▸ Task item: Go through the listing below and list every line with "cibi".

• • • •

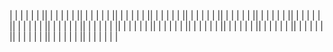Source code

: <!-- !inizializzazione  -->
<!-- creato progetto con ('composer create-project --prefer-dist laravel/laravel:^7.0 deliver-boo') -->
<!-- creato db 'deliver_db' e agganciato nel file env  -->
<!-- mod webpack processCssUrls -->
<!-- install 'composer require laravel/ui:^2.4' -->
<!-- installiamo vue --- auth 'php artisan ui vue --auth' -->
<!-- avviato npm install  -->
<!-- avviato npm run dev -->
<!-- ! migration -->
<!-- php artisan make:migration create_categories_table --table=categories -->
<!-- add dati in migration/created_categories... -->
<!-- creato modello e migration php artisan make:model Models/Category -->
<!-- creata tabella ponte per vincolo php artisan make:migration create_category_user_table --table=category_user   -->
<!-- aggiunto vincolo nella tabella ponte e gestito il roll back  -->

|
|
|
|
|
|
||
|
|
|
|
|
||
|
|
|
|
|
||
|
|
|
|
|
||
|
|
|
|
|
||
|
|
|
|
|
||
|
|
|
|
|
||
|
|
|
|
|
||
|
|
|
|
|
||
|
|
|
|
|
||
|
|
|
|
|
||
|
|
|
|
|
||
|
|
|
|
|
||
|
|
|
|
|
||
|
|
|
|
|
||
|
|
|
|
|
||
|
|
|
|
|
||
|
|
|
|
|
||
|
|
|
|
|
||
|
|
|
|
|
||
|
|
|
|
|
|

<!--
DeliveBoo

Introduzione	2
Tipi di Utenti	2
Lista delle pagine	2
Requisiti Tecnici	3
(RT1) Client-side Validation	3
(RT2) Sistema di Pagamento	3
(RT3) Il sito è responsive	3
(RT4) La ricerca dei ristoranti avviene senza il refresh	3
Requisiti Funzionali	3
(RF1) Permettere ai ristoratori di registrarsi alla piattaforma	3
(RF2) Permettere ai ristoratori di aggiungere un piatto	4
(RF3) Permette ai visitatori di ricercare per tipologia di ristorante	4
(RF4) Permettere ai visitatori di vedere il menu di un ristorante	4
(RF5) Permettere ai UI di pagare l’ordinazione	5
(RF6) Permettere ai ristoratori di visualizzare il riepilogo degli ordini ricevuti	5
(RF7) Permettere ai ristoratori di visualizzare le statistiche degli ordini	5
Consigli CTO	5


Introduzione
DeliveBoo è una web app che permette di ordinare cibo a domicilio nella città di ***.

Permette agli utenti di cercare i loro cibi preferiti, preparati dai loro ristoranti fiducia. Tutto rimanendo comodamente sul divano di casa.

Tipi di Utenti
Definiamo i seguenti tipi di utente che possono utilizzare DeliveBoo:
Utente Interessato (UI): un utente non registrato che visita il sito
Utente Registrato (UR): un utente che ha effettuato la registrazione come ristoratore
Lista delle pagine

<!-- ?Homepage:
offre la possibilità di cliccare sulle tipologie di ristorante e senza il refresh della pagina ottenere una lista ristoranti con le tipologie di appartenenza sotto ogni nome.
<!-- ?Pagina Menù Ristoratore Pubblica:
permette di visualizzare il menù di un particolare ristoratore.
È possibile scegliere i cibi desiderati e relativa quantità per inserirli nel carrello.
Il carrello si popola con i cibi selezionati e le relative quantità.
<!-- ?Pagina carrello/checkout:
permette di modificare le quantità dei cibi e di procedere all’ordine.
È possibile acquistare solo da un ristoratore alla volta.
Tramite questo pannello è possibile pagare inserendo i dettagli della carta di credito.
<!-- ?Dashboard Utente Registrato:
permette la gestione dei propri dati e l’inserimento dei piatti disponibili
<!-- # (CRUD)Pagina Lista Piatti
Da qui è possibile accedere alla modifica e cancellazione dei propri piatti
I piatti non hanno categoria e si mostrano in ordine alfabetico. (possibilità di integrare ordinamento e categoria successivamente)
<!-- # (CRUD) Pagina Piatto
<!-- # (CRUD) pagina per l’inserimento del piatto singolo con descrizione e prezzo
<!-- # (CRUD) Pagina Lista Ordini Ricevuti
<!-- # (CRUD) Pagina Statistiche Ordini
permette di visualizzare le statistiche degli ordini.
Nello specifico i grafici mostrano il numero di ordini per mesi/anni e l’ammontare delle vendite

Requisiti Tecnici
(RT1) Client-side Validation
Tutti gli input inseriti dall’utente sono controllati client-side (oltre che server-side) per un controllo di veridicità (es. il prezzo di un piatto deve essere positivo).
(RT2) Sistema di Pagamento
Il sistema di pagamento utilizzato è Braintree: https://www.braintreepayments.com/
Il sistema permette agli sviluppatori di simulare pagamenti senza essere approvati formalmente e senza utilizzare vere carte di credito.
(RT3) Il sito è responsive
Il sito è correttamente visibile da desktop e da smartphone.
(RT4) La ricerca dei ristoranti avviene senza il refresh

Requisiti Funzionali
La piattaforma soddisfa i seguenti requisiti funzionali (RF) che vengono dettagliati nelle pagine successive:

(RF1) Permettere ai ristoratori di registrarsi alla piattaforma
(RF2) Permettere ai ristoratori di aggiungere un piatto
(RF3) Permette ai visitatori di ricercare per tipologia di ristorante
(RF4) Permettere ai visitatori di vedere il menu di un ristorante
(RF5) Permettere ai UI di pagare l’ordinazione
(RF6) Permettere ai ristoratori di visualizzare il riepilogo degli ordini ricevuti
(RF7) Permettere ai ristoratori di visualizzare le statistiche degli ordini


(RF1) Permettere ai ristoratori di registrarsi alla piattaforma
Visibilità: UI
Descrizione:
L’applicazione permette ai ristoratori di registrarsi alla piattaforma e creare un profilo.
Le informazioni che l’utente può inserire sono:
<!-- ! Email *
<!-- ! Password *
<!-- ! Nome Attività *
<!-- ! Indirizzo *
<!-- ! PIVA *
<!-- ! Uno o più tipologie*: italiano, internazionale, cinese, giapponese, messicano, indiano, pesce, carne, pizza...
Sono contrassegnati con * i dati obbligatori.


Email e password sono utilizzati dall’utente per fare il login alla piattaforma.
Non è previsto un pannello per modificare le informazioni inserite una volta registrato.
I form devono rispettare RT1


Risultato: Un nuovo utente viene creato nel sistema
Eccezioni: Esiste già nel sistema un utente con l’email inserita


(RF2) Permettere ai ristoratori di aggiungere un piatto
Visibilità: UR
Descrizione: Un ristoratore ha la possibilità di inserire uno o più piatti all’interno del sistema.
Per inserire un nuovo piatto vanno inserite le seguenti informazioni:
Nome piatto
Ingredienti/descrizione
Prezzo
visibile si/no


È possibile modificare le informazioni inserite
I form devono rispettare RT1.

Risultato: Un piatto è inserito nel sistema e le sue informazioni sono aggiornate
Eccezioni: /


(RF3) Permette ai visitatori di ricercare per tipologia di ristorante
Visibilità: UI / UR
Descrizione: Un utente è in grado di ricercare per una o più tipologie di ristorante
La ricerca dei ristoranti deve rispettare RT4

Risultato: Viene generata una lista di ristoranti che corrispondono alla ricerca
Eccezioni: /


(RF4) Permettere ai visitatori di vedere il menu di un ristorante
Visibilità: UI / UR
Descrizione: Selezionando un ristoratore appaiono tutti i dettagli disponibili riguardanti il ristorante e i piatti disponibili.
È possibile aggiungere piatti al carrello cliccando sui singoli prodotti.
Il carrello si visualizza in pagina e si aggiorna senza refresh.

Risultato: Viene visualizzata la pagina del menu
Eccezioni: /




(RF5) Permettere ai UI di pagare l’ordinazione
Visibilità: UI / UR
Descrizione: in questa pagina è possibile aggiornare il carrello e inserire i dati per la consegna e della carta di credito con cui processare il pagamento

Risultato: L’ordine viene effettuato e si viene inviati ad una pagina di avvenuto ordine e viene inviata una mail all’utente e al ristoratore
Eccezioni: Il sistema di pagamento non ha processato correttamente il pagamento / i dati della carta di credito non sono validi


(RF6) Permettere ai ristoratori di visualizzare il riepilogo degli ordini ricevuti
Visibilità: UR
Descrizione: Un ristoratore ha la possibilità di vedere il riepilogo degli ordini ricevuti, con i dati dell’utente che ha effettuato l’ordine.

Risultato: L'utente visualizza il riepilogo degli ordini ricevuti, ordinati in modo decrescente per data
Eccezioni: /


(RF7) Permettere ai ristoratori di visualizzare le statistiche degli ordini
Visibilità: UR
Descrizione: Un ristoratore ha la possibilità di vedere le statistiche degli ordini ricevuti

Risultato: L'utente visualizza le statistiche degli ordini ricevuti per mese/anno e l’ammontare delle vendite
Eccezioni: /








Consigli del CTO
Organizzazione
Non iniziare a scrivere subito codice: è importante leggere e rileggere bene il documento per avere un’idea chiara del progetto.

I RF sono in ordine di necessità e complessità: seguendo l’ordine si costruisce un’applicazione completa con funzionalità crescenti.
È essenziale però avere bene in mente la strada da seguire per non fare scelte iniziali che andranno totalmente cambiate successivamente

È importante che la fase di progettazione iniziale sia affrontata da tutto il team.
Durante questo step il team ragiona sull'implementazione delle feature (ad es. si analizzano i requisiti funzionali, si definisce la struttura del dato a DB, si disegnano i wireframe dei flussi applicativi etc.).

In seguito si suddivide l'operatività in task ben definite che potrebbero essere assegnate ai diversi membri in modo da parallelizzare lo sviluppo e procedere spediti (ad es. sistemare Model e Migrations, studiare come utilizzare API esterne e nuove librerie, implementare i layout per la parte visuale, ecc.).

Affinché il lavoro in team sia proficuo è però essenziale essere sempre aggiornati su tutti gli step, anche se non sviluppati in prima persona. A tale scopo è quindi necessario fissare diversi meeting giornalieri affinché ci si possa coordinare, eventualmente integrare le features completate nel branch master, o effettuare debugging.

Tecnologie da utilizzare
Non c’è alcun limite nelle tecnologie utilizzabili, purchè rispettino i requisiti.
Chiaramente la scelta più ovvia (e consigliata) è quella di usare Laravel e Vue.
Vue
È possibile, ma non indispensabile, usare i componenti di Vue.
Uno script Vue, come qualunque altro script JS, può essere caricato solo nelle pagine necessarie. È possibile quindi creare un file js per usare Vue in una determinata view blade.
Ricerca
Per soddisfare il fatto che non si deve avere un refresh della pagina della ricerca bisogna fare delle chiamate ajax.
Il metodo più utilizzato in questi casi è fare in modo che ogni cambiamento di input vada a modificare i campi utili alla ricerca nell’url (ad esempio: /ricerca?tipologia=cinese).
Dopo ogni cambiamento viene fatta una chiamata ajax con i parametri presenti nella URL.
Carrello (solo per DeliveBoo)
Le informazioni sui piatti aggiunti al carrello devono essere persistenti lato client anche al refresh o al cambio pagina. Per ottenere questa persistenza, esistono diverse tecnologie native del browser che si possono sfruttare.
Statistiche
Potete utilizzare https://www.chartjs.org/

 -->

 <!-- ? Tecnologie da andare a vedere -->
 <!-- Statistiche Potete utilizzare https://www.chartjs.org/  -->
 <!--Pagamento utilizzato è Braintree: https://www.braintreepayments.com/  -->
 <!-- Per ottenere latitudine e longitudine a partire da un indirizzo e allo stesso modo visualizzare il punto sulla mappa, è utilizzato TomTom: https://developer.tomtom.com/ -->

• • • •

▸ Exercise result:
Permette agli utenti di cercare i loro cibi preferiti, preparati dai loro ristoranti fiducia. Tutto rimanendo comodamente sul divano di casa.
È possibile scegliere i cibi desiderati e relativa quantità per inserirli nel carrello.
Il carrello si popola con i cibi selezionati e le relative quantità.
permette di modificare le quantità dei cibi e di procedere all’ordine.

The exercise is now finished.